13 October 2010

Using Apple Cider Vinegar (ACV) to Cleanse Hair


A reader recently asked me about the gunk that builds up in her daughter's hair around rubber bands. I'm sure many of us have seen this before; it's a combination of product, shed hair, and dirt. It sort of looks like little dust bunnies clumping around the rubber band. When you remove the rubber band you notice that the hair is still clumped together and the stuff holding it that way is a little like glue and may have whitish fuzz.

I have a favourite solution for this (as many mamas out there also use) and that's apple cider vinegar. Yep, that's right, the same stuff you use in the kitchen.

Why ACV Is Good for Hair

1. Restores Hair to Healthy pH
Interestingly, the pH of ACV and the pH of most people's hair is pretty close. ACV has a pH of roughly 3 and most hair falls between a pH of 4.5 and 5.5.  In contrast, most shampoos available on the market are strongly alkaline. So, if you use a lot of hair products that have a strong alkaline content, you are basically changing the pH balance of your hair. Using ACV as a rinse helps clean out the alkaline-based products that can build up on your hair, thus returning your hair to its normal pH balance.

2. Kills Bacteria
Believe it or not, dandruff and other "itchy scalp" issues is often caused by a bacteria called bottle bacillus, which clogs hair follicles. When follicles get clogged, they start to get crusty and can itch and flake. ACV will kill bottle bacillus, thus helping control one of the main causes of itchy, flaky scalps.

3. Can Make Hair Appear Shinier
Unlike a lot of products out there that add sheen to hair by coating the hair with product, ACV actually does so by closing the cuticles of the hair shaft. When the cuticles are closed, this makes the hair shaft appear more smooth, thus reflecting more light. Think of the difference on the skin between open pores an closed pores on the skin. Same concept.

4. Possible Remedy for Lice
Thank goodness I have not had to deal with this yet, but rumour has it that ACV, used in conjunction with olive oil, can be a home remedy treatment for lice. The olive oil is used first to suffocate the lice, and the ACV is used as rinse afterwards to detach the nits from the hair. You still have to comb through the hair with a finetooth comb, but for those who are not interested in using harsh commercial lice treatments, this might be something to look into.

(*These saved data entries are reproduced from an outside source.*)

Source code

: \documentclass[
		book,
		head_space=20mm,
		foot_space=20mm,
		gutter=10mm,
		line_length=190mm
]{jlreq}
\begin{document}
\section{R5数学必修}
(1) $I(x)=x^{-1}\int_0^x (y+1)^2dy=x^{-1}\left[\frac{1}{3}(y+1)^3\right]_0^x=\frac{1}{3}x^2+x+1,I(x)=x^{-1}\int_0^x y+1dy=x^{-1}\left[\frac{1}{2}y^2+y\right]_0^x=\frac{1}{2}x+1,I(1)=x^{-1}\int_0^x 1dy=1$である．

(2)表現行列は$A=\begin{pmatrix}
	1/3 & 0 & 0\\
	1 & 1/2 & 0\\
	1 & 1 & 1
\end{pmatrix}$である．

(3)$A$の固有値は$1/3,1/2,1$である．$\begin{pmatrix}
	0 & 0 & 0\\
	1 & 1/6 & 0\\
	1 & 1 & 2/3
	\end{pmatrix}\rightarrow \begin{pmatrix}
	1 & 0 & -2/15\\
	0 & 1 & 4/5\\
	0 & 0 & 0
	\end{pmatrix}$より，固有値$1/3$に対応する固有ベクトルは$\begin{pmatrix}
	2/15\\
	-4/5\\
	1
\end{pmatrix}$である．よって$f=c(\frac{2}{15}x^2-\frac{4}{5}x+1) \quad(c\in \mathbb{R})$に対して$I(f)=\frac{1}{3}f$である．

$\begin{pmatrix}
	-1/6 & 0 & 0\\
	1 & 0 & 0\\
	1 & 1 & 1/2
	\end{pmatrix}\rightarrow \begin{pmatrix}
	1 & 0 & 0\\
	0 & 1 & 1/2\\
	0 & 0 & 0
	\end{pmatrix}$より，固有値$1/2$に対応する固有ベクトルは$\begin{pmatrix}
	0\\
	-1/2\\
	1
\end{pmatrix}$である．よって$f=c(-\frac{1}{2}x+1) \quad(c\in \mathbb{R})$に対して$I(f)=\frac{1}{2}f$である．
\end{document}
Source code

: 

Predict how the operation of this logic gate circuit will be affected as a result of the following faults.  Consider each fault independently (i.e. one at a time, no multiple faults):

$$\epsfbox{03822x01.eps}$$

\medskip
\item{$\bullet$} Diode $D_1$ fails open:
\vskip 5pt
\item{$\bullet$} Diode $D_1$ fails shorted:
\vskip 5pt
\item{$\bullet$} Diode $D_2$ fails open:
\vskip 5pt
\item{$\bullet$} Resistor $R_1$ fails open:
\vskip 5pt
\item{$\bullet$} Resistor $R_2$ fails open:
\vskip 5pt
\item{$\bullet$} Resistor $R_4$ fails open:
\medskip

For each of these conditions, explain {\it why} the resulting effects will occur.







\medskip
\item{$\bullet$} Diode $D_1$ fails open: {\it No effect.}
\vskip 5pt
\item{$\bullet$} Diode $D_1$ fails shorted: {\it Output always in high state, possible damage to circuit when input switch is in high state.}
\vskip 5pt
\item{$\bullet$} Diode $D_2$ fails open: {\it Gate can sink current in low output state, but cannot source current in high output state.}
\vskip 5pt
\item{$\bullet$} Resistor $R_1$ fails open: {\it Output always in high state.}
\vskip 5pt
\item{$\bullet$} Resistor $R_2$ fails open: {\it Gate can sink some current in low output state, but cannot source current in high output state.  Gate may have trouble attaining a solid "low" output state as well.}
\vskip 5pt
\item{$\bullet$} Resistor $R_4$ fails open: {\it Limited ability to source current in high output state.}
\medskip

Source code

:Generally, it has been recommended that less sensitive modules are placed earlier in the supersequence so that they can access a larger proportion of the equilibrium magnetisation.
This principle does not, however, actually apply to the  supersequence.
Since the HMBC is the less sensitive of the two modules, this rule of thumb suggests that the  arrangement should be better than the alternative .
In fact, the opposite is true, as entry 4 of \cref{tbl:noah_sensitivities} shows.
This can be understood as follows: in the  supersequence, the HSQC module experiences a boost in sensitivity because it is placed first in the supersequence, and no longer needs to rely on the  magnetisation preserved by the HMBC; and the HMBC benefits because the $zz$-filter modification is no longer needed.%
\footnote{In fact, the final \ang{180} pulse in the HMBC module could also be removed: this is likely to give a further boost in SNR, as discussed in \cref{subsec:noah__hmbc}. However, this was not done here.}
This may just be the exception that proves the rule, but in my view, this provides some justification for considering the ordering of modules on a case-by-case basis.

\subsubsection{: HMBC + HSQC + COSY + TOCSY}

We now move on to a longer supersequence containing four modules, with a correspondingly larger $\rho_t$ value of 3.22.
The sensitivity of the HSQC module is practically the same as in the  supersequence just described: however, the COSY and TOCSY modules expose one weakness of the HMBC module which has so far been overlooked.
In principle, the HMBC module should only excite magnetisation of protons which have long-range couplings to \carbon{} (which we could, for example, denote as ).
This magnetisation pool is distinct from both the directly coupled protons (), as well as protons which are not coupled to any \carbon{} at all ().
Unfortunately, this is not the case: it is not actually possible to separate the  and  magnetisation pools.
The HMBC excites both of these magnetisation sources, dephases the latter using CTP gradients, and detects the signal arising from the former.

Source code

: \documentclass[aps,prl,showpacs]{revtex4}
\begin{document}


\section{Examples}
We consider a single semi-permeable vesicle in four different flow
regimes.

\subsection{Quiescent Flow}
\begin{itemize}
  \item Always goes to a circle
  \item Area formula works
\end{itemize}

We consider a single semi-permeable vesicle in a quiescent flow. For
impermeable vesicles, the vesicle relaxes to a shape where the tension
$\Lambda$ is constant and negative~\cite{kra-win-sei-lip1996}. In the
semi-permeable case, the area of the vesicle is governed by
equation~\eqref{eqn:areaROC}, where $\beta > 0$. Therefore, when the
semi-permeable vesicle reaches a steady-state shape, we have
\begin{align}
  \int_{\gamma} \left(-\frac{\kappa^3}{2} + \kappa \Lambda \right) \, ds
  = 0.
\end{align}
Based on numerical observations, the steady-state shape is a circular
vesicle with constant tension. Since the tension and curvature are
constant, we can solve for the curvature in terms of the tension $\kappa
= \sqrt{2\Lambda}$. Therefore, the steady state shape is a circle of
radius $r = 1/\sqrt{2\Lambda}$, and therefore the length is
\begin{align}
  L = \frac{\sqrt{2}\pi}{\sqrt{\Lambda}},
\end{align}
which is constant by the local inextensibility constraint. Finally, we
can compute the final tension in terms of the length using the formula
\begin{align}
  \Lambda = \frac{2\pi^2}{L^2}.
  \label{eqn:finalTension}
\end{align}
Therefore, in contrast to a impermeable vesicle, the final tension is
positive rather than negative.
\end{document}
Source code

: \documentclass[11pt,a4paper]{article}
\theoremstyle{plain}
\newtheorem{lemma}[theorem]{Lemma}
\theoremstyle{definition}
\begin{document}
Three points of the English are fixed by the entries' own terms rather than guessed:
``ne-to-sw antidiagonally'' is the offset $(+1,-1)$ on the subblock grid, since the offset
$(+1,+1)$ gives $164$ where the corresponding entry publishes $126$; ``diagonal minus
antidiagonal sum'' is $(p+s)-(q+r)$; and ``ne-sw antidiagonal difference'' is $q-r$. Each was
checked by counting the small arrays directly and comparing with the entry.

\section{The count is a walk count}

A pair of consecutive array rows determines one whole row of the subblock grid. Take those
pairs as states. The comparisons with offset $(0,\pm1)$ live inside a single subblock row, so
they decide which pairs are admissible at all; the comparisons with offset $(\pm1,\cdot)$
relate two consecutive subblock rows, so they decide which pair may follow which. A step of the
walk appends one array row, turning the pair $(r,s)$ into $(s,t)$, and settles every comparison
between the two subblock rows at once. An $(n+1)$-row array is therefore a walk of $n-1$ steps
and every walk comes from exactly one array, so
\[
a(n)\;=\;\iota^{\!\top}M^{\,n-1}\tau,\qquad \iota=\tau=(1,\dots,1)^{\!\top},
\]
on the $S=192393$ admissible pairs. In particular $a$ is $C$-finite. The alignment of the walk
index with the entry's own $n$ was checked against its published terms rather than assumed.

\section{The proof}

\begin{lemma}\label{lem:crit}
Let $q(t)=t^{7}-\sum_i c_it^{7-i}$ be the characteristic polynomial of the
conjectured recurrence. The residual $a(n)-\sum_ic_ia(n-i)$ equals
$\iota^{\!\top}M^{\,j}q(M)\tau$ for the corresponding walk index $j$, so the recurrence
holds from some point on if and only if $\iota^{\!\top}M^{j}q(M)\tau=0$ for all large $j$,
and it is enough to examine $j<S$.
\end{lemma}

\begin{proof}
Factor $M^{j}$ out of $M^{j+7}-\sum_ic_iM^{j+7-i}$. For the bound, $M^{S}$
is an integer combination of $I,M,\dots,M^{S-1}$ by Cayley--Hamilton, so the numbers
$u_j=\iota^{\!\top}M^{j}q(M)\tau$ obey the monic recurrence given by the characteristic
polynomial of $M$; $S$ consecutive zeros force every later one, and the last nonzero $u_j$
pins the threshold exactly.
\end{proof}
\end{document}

So after singing the praises of what ACV can do for the hair, now it comes down to how to use it.  I still laugh when I think about the several YouTube videos that I've seen of people trying to use ACV for the first time. Allow me to save you the trouble of making the same mistakes that some people have made by explaining that you do not use the ACV in full strength on the hair.  Not only will you want to pass out of from the strong smell, it will be too acidic for the hair and will negate any benefits it might provide.

Here is the recipe that I use for ACV:

2 Tablespoons ACV
1 cup (8 oz) of warm water

I have used both a spray bottle and a squirt bottle to add it to the hair and have found that a spray bottle with a stream option works best for us.  Getting the ACV to the roots of the hair is the most important for all of it's benefits, so just a straight spray wouldn't really work in getting it where it needs to go.  The squirt bottle was helpful, but actually was a little hard to control where the flow was going. That's just our experience, though.

You can actually use ACV instead of shampoo. Sometimes I will either co-wash (conditioner-only wash) or use ACV rinse, especially if I'm interested in sealing off her cuticles.  Boo's hair stays nicely moisturized and yet perfectly cleaned without having to use heavily alkaline shampoo products.

So, back to the gunk, or goo.  You can use the AVC rinse just like you would a shampoo to cleanse all of the hair, or you can spot use it on just some trouble spots, like the little areas around the area where it built up around a rubber band. Either way, it's been our go-to way of attacking the goo and a very inexpensive way to do so.

On a side note, I have only used the raw, organic version of ACV, like Bragg's. I would imagine the benefits would be greater the closer the ACV is to it's original state. I can only assume that the more processed the ACV is, the less likely you are to see its full benefits. Also, the health benefits outlined above are not exclusive to chocolate hair! They are equally as useful for vanilla hair and can be used as a clarifying shampoo for any hair type when you want a more natural way to wash hair and/or you just want to get that greasy, oily feeling out!